Start of Data provided

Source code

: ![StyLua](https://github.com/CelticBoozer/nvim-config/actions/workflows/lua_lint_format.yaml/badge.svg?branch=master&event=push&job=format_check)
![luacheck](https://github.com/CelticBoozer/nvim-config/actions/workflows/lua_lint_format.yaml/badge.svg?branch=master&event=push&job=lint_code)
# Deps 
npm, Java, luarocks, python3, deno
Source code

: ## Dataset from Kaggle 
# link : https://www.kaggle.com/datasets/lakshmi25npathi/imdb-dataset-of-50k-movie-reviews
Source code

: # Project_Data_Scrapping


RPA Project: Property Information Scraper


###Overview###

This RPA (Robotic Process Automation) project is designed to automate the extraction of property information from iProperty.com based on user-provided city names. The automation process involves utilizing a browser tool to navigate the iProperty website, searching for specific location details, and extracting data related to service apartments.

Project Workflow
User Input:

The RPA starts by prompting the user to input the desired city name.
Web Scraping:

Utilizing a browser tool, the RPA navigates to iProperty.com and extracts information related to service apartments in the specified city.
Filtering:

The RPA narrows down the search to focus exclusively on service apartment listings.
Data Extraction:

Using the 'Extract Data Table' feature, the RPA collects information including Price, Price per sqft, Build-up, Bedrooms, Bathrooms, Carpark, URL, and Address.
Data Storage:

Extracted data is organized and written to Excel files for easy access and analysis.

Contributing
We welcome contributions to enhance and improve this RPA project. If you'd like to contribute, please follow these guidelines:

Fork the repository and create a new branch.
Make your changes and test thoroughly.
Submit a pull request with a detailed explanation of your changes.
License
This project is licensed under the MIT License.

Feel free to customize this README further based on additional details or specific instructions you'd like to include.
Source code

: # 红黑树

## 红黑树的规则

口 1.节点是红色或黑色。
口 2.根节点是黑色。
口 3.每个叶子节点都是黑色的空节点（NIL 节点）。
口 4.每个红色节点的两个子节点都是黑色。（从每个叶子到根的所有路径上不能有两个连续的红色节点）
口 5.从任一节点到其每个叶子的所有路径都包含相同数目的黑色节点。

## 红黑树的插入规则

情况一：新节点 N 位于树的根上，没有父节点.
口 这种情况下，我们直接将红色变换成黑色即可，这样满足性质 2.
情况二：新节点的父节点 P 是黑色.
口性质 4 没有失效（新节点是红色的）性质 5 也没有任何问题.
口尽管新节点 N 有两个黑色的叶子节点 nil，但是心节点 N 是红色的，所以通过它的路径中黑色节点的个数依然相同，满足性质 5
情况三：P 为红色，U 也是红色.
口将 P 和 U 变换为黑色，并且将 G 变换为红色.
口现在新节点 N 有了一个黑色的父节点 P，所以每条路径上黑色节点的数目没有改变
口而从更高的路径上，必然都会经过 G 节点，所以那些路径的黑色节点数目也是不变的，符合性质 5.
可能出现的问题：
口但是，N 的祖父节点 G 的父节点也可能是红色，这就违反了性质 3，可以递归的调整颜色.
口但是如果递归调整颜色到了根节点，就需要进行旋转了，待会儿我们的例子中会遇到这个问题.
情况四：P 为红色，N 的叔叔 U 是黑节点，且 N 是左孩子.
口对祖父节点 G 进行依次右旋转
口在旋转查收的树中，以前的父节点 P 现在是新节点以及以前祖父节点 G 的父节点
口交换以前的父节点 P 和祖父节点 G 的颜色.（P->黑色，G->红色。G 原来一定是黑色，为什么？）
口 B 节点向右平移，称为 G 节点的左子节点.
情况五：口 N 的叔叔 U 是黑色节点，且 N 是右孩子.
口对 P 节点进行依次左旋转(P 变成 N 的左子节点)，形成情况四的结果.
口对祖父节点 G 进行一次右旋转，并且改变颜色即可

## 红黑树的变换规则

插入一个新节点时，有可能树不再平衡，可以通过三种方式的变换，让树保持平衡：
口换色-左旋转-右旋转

End of Data provided

What you are asked to do :: Note every line above where the string "push" shows up, and copy those lines.

Reply ::
: ![StyLua](https://github.com/CelticBoozer/nvim-config/actions/workflows/lua_lint_format.yaml/badge.svg?branch=master&event=push&job=format_check)
![luacheck](https://github.com/CelticBoozer/nvim-config/actions/workflows/lua_lint_format.yaml/badge.svg?branch=master&event=push&job=lint_code)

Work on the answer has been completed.